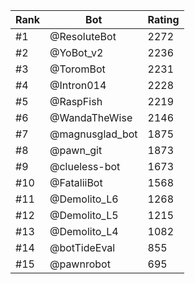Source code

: Rank|Bot|Rating
---|---|---
#1|@ResoluteBot|2272
#2|@YoBot_v2|2236
#3|@ToromBot|2231
#4|@Intron014|2228
#5|@RaspFish|2219
#6|@WandaTheWise|2146
#7|@magnusglad_bot|1875
#8|@pawn_git|1873
#9|@clueless-bot|1673
#10|@FataliiBot|1568
#11|@Demolito_L6|1268
#12|@Demolito_L5|1215
#13|@Demolito_L4|1082
#14|@botTideEval|855
#15|@pawnrobot|695
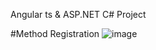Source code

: Angular ts & ASP.NET C# Project

#Method Registration
![image](https://github.com/Mofelz/AngularApp/assets/93879842/1d9bb4c2-04ea-418d-8776-6742aa0d6070)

> Task details:
Take the line that contains "#14|@botTideEval|855" as the first and the last line of the records as the end, and please quote those lines exactly, pictures omitted.

> Response for this exercise:
#14|@botTideEval|855
#15|@pawnrobot|695
Source code

: Angular ts & ASP.NET C# Project

#Method Registration
![image](https://github.com/Mofelz/AngularApp/assets/93879842/1d9bb4c2-04ea-418d-8776-6742aa0d6070)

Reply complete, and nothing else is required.